[What the task requires] Check every line of the material for the word "nicht". Copy those that have it.

+++ Records shown

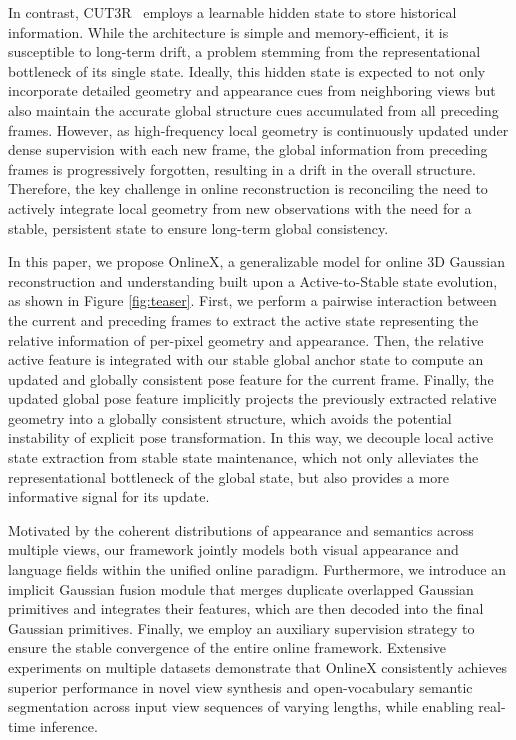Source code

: In contrast, CUT3R~\cite{wang2025continuous} employs a learnable hidden state to store historical information. While the architecture is simple and memory-efficient, it is susceptible to long-term drift, a problem stemming from the representational bottleneck of its single state. Ideally, this hidden state is expected to not only incorporate detailed geometry and appearance cues from neighboring views but also maintain the accurate global structure cues accumulated from all preceding frames. However, as high-frequency local geometry is continuously updated under dense supervision with each new frame, the global information from preceding frames is progressively forgotten, resulting in a drift in the overall structure. Therefore, the key challenge in online reconstruction is reconciling the need to actively integrate local geometry from new observations with the need for a stable, persistent state to ensure long-term global consistency.

In this paper, we propose OnlineX, a generalizable model for online 3D Gaussian reconstruction and understanding built upon a Active-to-Stable state evolution, as shown in Figure \ref{fig:teaser}. First, we perform a pairwise interaction between the current and preceding frames to extract the active state representing the relative information of per-pixel geometry and appearance. Then, the relative active feature is integrated with our stable global anchor state to compute an updated and globally consistent pose feature for the current frame. Finally, the updated global pose feature implicitly projects the previously extracted relative geometry into a globally consistent structure, which avoids the potential instability of explicit pose transformation. In this way, we decouple local active state extraction from stable state maintenance, which not only alleviates the representational bottleneck of the global state, but also provides a more informative signal for its update.

Motivated by the coherent distributions of appearance and semantics across multiple views, our framework jointly models both visual appearance and language fields within the unified online paradigm. Furthermore, we introduce an implicit Gaussian fusion module that merges duplicate overlapped Gaussian primitives and integrates their features, which are then decoded into the final Gaussian primitives. Finally, we employ an auxiliary supervision strategy to ensure the stable convergence of the entire online framework. Extensive experiments on multiple datasets demonstrate that OnlineX consistently achieves superior performance in novel view synthesis and open-vocabulary semantic segmentation across input view sequences of varying lengths, while enabling real-time inference.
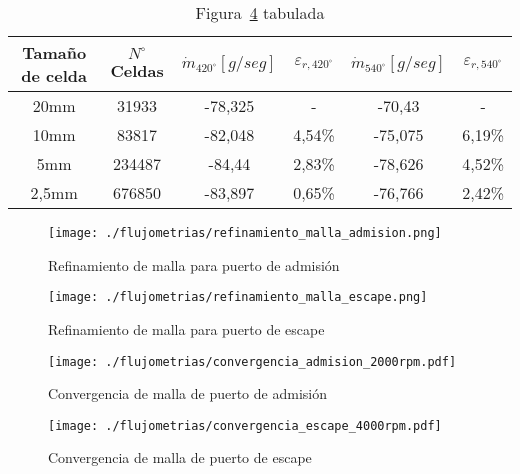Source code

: \begin{table}
  \centering
  \begin{tabular}{cccccc}\toprule
    Tamaño de celda & $N^{\circ}$ Celdas & $\dot{m}_{420^{\circ}} [g/seg]$ & $\varepsilon_{r,420^{\circ}}$ & $\dot{m}_{540^{\circ}} [g/seg]$ & $\varepsilon_{r,540^{\circ}}$ \\ \midrule
    20mm  & 31933  & -78,325 & - & -70,43 & - \\
    10mm  & 83817  & -82,048 & 4,54\% & -75,075 & 6,19\% \\
    5mm   & 234487 & -84,44  & 2,83\% & -78,626 & 4,52\% \\
    2,5mm & 676850 & -83,897 & 0,65\% & -76,766 & 2,42\% \\ \bottomrule
  \end{tabular}
  \caption{Figura~\ref{fig:conv_malla_escape} tabulada}\label{tab:convergencia_malla_escape}
\end{table}

\begin{figure}
  \centering
  \texttt{[image: ./flujometrias/refinamiento\_malla\_admision.png]}
  \caption{Refinamiento de malla para puerto de admisión}\label{fig:refinamiento_admision}
\end{figure}

\begin{figure}
  \centering
  \texttt{[image: ./flujometrias/refinamiento\_malla\_escape.png]}
  \caption{Refinamiento de malla para puerto de escape}\label{fig:refinamiento_escape}
\end{figure}

\begin{figure}
  \centering
  \texttt{[image: ./flujometrias/convergencia\_admision\_2000rpm.pdf]}
  \caption{Convergencia de malla de puerto de admisión}\label{fig:conv_malla_admision}
\end{figure}

\begin{figure}
  \centering
  \texttt{[image: ./flujometrias/convergencia\_escape\_4000rpm.pdf]}
  \caption{Convergencia de malla de puerto de escape}\label{fig:conv_malla_escape}
\end{figure}




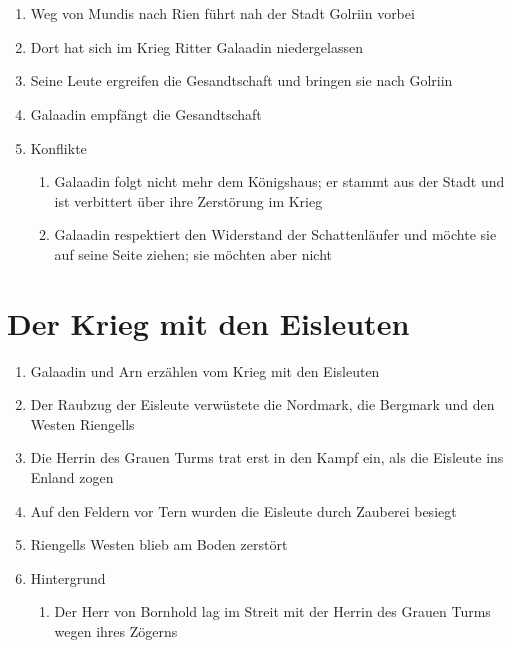 \documentclass[12pt,a4paper,onecolumn,oneside,ngerman]{book}
\newcommand{\Tern}{Tern}
\newcommand{\Enland}{Enland}
\newcommand{\Schattenlaufer}{Schattenläufer}
\newcommand{\Nordmark}{Nordmark}
\newcommand{\Bergmark}{Bergmark}
\newcommand{\Bornhold}{Bornhold}
\newcommand{\Arn}{Arn}
\newcommand{\Eisleute}{Eisleute}
\newcommand{\Rhingell}{Riengell}
\newcommand{\Mundis}{Mundis}
\newcommand{\Golrin}{Golriin}
\newcommand{\Galadin}{Galaadin}
\newcommand{\Rhin}{Rien}
\begin{document}
\chapter[Der Weg am Fluss]{}
\begin{enumerate}
  \item Weg von {\Mundis} nach {\Rhin} führt nah der Stadt {\Golrin} vorbei
  \item Dort hat sich im Krieg Ritter {\Galadin} niedergelassen
  \item Seine Leute ergreifen die Gesandtschaft und bringen sie nach {\Golrin}
  \item {\Galadin} empfängt die Gesandtschaft
  \item Konflikte
  \begin{enumerate}
    \item {\Galadin} folgt nicht mehr dem Königshaus; er stammt aus der Stadt und ist verbittert über ihre Zerstörung im Krieg
    \item {\Galadin} respektiert den Widerstand der {\Schattenlaufer} und möchte sie auf seine Seite ziehen; sie möchten aber nicht
  \end{enumerate}
\end{enumerate}

\chapter[Galadin und Arn erzählen vom Krieg mit den Eisleuten]{Der Krieg mit den Eisleuten}
\begin{enumerate}
  \item {\Galadin} und {\Arn} erzählen vom Krieg mit den Eisleuten
  \item Der  Raubzug der {\Eisleute} verwüstete die {\Nordmark}, die {\Bergmark} und den Westen {\Rhingell}s
  \item Die Herrin des Grauen Turms trat erst in den Kampf ein, als die {\Eisleute} ins {\Enland} zogen
  \item Auf den Feldern vor {\Tern} wurden die {\Eisleute} durch Zauberei besiegt
  \item {\Rhingell}s Westen blieb am Boden zerstört
  \item Hintergrund
  \begin{enumerate}
    \item Der Herr von {\Bornhold} lag im Streit mit der Herrin des Grauen Turms wegen ihres Zögerns 
  \end{enumerate}
\end{enumerate}
 
\end{document}
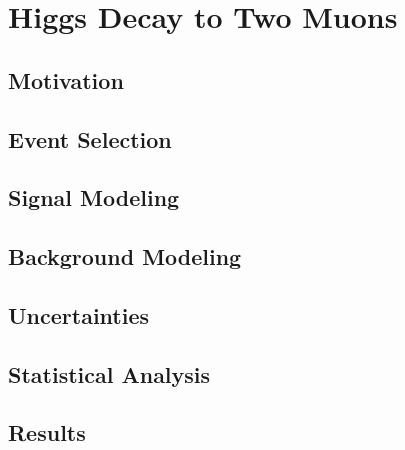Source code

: \chapter{Higgs Decay to Two Muons}\label{sec:hmumu}

\section{Motivation}
\section{Event Selection}
\section{Signal Modeling}
\section{Background Modeling}
\section{Uncertainties}
\section{Statistical Analysis}
\section{Results}

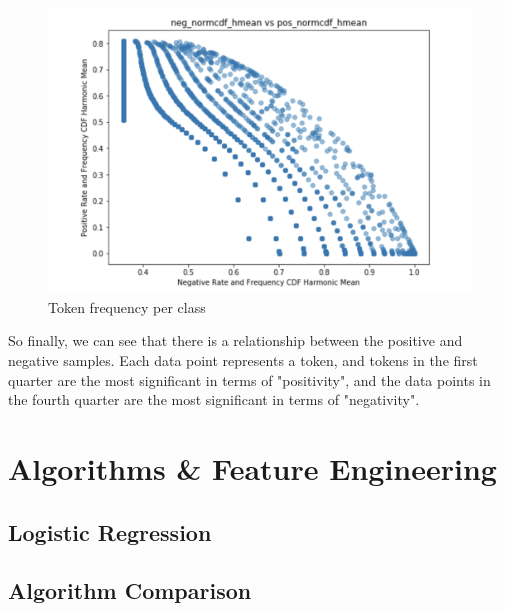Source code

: \documentclass{article}
\begin{document}
	\begin{figure}[h]
		\label{Figure 12}
		\caption{Token frequency per class}
		\includegraphics[scale=0.55]{norcdf.png}
		\centering
	\end{figure}


So finally, we can see that there is a relationship between the positive and negative samples. Each data point represents a token, and tokens in the first quarter are the most significant in terms of "positivity", and the data points in the fourth quarter are the most significant in terms of "negativity".


	
	\section{Algorithms \& Feature Engineering}
	\subsection{Logistic Regression}
	\subsection{Algorithm Comparison}
	
\end{document}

++++++

[Task answer]
    \item {\Galadin} folgt nicht mehr dem Königshaus; er stammt aus der Stadt und ist verbittert über ihre Zerstörung im Krieg
    \item {\Galadin} respektiert den Widerstand der {\Schattenlaufer} und möchte sie auf seine Seite ziehen; sie möchten aber nicht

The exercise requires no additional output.